At this point on the bookmobile route, it was just Eddie and me. There were a number of housebound stops to make, and the library board had agreed that the inviolate rule to always have two people on the bookmobile didn’t apply to the housebounds, as long as I kept a fully charged cell phone on my person.
“One of these days,” I said to Eddie, “someone should revise the library’s bookmobile policies.” The set I’d drawn up a year ago, before the maiden voyage, had been a good start, but things had evolved, as things tended to do, and the policy should be updated to reflect that.
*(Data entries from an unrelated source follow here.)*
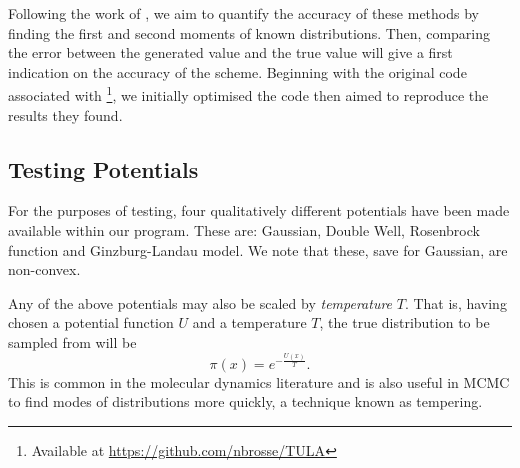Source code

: Following the work of \cite{Brosse18tULA}, we aim to quantify the accuracy of these methods by finding the first and second moments of known distributions. Then, comparing the error between the generated value and the true value will give a first indication on the accuracy of the scheme. Beginning with the original code associated with \cite{Brosse18tULA}\footnote{Available at \url{https://github.com/nbrosse/TULA}}, we initially optimised the code then aimed to reproduce the results they found. 

\subsection{Testing Potentials}
For the purposes of testing, four qualitatively different potentials have been made available within our program. These are: Gaussian, Double Well, Rosenbrock function and Ginzburg-Landau model. We note that these, save for Gaussian, are non-convex.

Any of the above potentials may also be scaled by \textit{temperature} $T$. That is, having chosen a potential function $U$ and a temperature $T$, the true distribution to be sampled from will be
\[\pi(x) = e^{-\frac{U(x)}{T}}.\]
This is common in the molecular dynamics literature and is also useful in MCMC to find modes of distributions more quickly, a technique known as tempering.

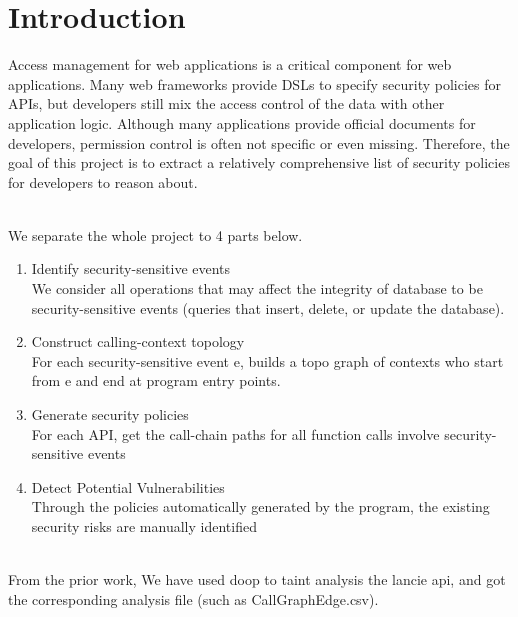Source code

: \section{Introduction}%


    Access management for web applications is a critical component for web applications. 
    Many web frameworks provide DSLs to specify security policies for APIs, but developers still mix the access control of the data with other application logic. 
    Although many applications provide official documents for developers, permission control is often not specific or even missing. 
    Therefore, the goal of this project is to extract a relatively comprehensive list of security policies for developers to reason about.
    
    ~\\
    We separate the whole project to 4 parts below.
    \begin{enumerate}
        \item Identify security-sensitive events 
        ~\\ We consider all operations that may affect the integrity of database to be security-sensitive events (queries that insert, delete, or update the database).
    
        \item Construct calling-context topology
        ~\\ For each security-sensitive event e, builds a topo graph of contexts who start from e and end at program entry points.
        
        \item Generate security policies
        ~\\ For each API,  get the call-chain paths for all function calls involve security-sensitive events
        
        \item Detect Potential Vulnerabilities
        ~\\ Through the policies automatically generated by the program, the existing security risks are manually identified
    \end{enumerate}
    
  ~\\
  From the prior work, We have used doop to taint analysis the lancie api, and got the corresponding analysis file (such as CallGraphEdge.csv).
  
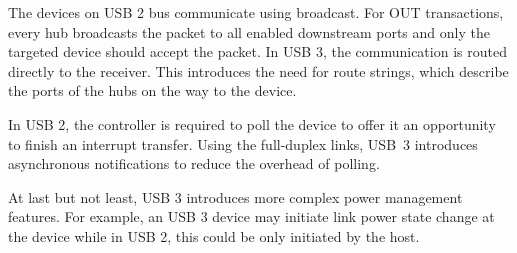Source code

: The devices on USB 2 bus communicate using broadcast. For OUT transactions,
every hub broadcasts the packet to all enabled downstream ports and only the
targeted device should accept the packet. In USB 3, the communication is
routed directly to the receiver. This introduces the need for route strings,
which describe the ports of the hubs on the way to the device.

In USB 2, the controller is required to poll the device to offer it an
opportunity to finish an interrupt transfer. Using the full-duplex links, USB~3
introduces asynchronous notifications to reduce the overhead of polling.

At last but not least, USB 3 introduces more complex power management
features. For example, an USB 3 device may initiate link power state change at
the device while in USB 2, this could be only initiated by the host.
Of course, doing so would take time, and that was a commodity in short supply.
“How about you update the policy for me?” I asked Eddie as I made a right turn onto a gravel road. “You know how we do things. All you’d have to do is read over the existing document and make a few changes. I can help with the spelling.”
Eddie’s “Mrr” was half swallowed by one of his slurpy yawns.
“Nice,” I said. “Hope you wiped your chin.” I braked and made another right turn, this time into an empty barnyard large enough to accommodate tractors hauling pieces of large and expensive equipment.
“Don’t get all excited,” I said to the sleepy Eddie. “It’s the neighbor who’s getting the books. His driveway, because of its length and narrow width, is not what you might call bookmobile friendly and this farmer was kind enough to let us park here.”
We came to a complete stop and I reached for Adam Deering’s bag of books. Though I’d never met Adam, I’d met his wife, Irene, soon after the pair moved up North. The first time she’d walked into the library, I’d been at the reference desk and had smiled at her expression of happy awe.
I understood her look, because the Chilson District Library was flat-out gorgeous. After the town’s middle school had moved into a brand-new building, the old one was converted into a stunning facility of wood-paneled walls, Craftsman-style light fixtures, mosaic-tiled bathrooms, spacious community rooms, and so many books that I sometimes felt light-headed when I looked at them all.
Irene’s rapt face had been the start of an acquaintanceship that held the strong possibility of turning into friendship, given the right circumstances, so when she’d called and asked if the bookmobile could drop off some books to her husband, who was recovering from heart surgery, I’d been happy to help out.
I’d wondered, of course, about a woman who couldn’t be much older than forty having a husband who’d had heart surgery, and was curious about meeting Adam. “They say that curiosity killed the cat,” I said, unlatching Eddie’s cat carrier, “so don’t get carried away with your freedom, okay?”
He snuggled more deeply into the pink blanket that one of Aunt Frances’s boarders had made him last summer, and purred.